DATA SHOWN |
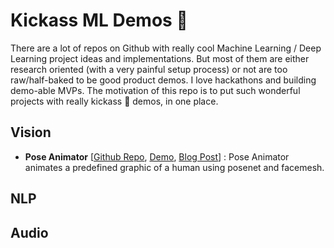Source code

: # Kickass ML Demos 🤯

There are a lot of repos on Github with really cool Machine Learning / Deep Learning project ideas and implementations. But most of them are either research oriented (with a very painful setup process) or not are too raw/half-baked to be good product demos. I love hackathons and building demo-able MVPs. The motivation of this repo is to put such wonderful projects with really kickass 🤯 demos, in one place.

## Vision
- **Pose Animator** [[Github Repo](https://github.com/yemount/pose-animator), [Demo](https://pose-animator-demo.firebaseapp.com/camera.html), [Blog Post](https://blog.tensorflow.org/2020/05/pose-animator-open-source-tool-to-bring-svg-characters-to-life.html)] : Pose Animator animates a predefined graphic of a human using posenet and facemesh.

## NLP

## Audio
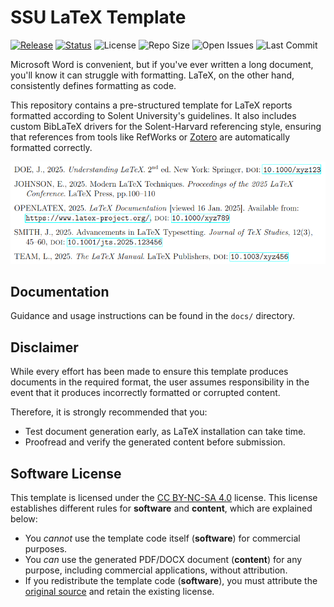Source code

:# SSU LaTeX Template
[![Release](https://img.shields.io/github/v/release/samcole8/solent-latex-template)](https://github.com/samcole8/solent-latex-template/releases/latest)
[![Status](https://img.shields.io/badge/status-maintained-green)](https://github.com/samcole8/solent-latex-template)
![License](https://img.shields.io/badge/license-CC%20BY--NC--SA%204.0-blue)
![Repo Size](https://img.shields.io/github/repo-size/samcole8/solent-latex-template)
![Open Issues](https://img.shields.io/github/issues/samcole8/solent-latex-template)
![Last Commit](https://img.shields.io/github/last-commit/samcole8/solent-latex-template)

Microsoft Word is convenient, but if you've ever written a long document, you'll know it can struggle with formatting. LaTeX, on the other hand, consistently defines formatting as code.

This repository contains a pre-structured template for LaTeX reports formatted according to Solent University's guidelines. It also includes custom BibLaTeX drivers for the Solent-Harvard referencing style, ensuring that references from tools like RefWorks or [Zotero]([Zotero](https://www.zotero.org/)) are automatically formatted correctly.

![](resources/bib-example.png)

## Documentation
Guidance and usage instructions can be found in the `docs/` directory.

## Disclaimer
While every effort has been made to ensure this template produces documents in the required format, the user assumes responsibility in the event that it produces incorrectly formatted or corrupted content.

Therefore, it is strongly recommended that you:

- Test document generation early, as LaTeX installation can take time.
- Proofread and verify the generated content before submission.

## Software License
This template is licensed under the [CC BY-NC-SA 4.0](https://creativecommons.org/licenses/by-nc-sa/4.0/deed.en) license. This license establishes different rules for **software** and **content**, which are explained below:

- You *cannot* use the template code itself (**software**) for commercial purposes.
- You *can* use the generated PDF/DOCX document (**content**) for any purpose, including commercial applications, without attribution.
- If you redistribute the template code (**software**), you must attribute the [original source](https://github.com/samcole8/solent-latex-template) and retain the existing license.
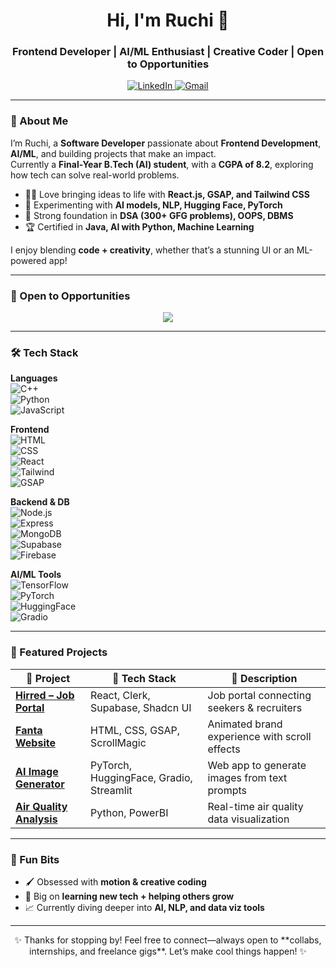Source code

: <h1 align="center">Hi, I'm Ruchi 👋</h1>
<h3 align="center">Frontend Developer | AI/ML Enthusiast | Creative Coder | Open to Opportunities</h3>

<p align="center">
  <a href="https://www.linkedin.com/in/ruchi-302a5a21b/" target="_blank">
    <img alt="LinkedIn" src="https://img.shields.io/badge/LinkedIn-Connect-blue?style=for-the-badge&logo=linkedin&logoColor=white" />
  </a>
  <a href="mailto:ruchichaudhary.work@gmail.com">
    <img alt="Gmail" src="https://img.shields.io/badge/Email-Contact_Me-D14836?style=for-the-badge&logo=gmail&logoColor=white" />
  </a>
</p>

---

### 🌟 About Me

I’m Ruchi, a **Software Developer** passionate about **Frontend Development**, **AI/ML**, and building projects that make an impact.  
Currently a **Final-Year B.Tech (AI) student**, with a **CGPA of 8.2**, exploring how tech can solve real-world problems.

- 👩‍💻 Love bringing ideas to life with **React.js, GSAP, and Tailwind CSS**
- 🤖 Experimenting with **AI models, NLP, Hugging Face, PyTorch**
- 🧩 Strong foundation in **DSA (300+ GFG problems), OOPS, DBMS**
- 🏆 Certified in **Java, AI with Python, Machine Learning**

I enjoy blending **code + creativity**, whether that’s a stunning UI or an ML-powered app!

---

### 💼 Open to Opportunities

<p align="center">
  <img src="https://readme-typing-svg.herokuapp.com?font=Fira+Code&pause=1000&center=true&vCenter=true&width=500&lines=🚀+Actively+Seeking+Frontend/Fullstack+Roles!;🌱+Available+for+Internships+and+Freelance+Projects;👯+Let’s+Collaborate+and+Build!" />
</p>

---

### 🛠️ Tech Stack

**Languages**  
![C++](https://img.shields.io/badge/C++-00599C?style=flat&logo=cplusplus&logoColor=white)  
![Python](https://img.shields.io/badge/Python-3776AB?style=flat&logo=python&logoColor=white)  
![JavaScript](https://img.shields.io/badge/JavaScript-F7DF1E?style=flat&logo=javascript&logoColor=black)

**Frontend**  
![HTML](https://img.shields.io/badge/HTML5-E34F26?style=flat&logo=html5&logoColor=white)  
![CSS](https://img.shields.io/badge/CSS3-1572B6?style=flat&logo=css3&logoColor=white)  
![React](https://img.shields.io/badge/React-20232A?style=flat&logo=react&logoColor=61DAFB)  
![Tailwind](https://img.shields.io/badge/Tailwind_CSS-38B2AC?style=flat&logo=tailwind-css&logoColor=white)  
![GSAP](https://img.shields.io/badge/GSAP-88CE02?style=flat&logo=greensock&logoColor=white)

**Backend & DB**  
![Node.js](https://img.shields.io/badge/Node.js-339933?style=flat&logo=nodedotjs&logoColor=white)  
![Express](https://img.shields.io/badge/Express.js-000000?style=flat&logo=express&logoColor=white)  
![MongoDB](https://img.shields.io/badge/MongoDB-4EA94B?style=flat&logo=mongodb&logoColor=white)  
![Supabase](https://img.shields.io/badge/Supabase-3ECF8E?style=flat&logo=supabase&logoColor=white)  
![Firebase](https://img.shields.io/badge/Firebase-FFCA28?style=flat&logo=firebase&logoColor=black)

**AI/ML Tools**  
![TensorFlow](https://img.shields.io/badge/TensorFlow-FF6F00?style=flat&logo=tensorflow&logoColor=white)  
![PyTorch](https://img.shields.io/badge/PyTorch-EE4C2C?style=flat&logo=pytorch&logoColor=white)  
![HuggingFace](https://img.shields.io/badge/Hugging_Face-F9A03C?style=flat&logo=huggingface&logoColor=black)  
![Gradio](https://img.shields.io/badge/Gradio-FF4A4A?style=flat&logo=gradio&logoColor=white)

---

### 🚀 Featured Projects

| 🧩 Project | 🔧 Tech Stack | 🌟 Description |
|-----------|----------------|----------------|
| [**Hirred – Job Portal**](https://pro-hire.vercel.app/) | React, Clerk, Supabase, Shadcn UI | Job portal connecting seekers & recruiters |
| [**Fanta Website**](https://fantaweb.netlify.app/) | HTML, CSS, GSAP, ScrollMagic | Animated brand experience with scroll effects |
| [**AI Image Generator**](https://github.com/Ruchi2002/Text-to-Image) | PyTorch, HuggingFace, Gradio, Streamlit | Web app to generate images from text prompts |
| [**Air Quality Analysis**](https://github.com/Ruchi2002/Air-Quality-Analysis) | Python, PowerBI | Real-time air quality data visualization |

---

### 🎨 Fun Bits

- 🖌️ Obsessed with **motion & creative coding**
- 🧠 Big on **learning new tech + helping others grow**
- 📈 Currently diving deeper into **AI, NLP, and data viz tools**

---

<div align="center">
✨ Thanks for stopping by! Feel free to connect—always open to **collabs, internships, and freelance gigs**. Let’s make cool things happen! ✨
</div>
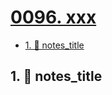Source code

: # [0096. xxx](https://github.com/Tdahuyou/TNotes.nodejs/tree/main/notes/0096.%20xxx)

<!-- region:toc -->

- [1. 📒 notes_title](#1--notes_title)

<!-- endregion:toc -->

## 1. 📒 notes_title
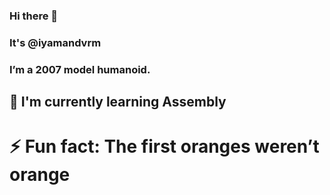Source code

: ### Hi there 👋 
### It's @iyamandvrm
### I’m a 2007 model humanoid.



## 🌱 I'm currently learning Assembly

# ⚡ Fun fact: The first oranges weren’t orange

DESCRIPTION OF THE TASK | Among the lines of the preceding data, which ones hold the word "building"? List them.

PROBLEM SOLUTION |
There are a lot of repos on Github with really cool Machine Learning / Deep Learning project ideas and implementations. But most of them are either research oriented (with a very painful setup process) or not are too raw/half-baked to be good product demos. I love hackathons and building demo-able MVPs. The motivation of this repo is to put such wonderful projects with really kickass 🤯 demos, in one place.
I’m Ruchi, a **Software Developer** passionate about **Frontend Development**, **AI/ML**, and building projects that make an impact.  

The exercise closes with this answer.